I don’t want games, he said. We’ll have time for that later. You want to fool around, play with yourself. Come over here. Move it.
Can’t you be a little kinder? I told you, I’ve never done anything like this before.
You want a commendation? he said. A Congressional Medal of Honor? He cleared his throat, looked at her with an odd and exacting impatience. Everybody has to have a first time, he said. Even I did once. I got through it. You’ll get through it too. But you have to close your eyes and jump. Move it over here now.
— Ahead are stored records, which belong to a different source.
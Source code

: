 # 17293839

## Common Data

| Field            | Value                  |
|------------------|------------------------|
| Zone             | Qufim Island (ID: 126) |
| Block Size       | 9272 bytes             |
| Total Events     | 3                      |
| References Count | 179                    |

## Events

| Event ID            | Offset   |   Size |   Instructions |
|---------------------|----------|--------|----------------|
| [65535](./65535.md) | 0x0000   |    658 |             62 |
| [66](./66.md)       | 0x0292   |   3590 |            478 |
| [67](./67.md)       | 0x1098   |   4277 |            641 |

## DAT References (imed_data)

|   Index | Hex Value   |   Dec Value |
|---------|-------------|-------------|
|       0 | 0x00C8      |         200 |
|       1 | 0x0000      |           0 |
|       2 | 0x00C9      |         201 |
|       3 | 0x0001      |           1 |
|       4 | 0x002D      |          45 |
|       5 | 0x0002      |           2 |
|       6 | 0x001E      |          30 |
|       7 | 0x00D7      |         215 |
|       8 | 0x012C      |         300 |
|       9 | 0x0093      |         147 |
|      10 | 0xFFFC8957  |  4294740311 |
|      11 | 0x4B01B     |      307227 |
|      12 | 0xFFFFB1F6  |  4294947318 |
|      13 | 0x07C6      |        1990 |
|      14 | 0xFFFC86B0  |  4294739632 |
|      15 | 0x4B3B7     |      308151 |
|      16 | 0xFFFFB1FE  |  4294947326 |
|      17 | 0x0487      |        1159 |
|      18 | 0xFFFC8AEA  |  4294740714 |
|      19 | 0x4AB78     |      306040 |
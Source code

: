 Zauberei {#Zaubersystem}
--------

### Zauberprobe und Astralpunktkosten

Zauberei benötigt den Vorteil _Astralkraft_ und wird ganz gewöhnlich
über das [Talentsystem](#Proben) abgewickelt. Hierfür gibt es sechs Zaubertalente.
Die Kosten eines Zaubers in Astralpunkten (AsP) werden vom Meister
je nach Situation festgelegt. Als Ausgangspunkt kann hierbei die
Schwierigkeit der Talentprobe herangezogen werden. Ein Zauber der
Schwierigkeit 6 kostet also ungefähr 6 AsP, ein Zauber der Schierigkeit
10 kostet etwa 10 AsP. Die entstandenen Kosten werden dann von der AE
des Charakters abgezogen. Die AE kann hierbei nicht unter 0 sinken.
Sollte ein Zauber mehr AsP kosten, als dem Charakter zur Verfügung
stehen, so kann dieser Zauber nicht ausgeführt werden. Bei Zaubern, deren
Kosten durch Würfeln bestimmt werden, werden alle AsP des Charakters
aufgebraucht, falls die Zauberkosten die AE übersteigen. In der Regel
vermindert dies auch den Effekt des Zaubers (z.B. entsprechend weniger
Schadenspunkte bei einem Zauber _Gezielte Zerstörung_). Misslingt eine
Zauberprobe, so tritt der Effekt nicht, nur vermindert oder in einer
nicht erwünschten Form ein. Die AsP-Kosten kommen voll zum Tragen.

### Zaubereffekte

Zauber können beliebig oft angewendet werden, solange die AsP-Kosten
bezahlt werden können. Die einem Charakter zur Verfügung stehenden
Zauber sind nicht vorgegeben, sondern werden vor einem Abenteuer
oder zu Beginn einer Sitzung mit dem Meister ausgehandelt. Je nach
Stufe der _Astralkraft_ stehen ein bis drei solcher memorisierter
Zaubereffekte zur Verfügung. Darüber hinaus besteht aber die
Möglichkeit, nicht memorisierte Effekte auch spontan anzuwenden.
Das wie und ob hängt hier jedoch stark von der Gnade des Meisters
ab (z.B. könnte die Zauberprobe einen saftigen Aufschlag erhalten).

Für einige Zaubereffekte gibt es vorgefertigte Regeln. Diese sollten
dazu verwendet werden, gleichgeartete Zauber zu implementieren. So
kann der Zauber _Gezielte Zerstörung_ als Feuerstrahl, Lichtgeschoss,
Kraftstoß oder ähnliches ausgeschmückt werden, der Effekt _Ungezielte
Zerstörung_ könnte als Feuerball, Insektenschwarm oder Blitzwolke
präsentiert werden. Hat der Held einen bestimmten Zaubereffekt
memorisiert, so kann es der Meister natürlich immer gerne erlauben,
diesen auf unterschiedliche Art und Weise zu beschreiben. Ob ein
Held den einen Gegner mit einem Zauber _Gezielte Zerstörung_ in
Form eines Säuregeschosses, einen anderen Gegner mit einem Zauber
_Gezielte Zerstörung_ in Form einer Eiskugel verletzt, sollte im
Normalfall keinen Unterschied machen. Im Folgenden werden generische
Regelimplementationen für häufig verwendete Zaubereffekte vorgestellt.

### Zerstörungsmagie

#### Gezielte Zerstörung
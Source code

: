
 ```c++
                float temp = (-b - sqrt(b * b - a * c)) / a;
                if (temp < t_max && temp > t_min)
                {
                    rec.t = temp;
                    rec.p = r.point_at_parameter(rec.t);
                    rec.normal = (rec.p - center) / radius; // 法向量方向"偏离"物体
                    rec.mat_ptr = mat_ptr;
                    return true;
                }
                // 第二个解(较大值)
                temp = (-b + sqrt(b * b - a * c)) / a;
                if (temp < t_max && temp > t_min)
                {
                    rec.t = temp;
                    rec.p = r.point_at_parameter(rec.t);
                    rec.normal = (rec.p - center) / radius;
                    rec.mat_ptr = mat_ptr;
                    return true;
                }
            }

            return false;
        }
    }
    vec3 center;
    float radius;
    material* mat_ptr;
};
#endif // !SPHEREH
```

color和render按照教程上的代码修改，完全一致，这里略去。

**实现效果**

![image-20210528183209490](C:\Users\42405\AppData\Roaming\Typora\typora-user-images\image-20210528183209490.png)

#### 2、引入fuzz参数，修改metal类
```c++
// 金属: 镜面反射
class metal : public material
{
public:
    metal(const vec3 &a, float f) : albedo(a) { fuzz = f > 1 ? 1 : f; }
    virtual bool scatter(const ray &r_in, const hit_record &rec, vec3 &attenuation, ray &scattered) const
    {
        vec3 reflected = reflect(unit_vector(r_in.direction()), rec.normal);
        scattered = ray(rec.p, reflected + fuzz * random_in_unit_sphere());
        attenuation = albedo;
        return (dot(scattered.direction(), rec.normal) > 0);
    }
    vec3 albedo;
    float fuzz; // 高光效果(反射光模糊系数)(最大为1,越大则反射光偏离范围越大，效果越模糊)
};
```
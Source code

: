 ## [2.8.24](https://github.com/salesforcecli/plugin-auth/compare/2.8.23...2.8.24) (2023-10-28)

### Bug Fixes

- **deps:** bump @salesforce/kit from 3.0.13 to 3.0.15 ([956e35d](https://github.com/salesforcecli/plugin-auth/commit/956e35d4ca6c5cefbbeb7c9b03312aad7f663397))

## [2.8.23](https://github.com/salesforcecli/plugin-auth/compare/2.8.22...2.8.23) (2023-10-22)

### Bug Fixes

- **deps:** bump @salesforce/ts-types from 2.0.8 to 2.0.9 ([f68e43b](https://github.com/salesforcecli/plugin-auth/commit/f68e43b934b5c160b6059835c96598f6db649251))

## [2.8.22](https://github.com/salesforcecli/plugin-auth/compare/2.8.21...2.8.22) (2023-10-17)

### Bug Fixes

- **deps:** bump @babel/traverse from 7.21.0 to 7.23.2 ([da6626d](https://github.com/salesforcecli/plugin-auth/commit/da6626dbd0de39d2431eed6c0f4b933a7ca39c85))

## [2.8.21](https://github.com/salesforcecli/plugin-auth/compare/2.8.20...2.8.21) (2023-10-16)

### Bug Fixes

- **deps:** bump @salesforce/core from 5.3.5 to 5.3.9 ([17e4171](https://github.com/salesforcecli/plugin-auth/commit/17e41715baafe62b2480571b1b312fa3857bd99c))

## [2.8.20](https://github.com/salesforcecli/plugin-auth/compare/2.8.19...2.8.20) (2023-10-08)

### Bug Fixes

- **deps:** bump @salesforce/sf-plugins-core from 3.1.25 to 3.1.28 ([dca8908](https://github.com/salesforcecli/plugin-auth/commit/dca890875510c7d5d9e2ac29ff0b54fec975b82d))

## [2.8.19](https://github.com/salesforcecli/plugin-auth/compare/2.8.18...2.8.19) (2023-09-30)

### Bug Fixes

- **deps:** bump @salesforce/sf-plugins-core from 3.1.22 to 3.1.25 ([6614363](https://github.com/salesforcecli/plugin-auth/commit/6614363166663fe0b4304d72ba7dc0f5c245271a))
This isn’t the way I thought it would be, she said.
How did you think it would be? Flowers and wine? Tchaikovsky on the turntable? White Russians with straws? This is the setup, he said, this is what a nooner feels like. You don’t hang out in bars midday if you’re not looking for a nooner.
She looked at him, almost as if for the first time, noting the age spots on his arms, the fine, dense wrinkling around the eyes, which she had not noticed in the bar. Could she back out now? No, she thought, she couldn’t. This was not the way it was done. That was all behind her now. I’m on the forty-eighth floor and that’s all there is to it and no one in the world except this man knows I’m here. Not the kids, not Harry, not the cops. Okay, she said, I’m coming. She went toward him, trying to make her stockings glide, trying to move the way they moved in this kind of scene on Dallas. Maybe she could break him on the anvil of desire. Maybe she could quit him. Maybe—
There was a pounding on the door. Open up, someone in the hall said, open it! Open it now! The voice was huge, insistent. For God’s sake, she said, who is that?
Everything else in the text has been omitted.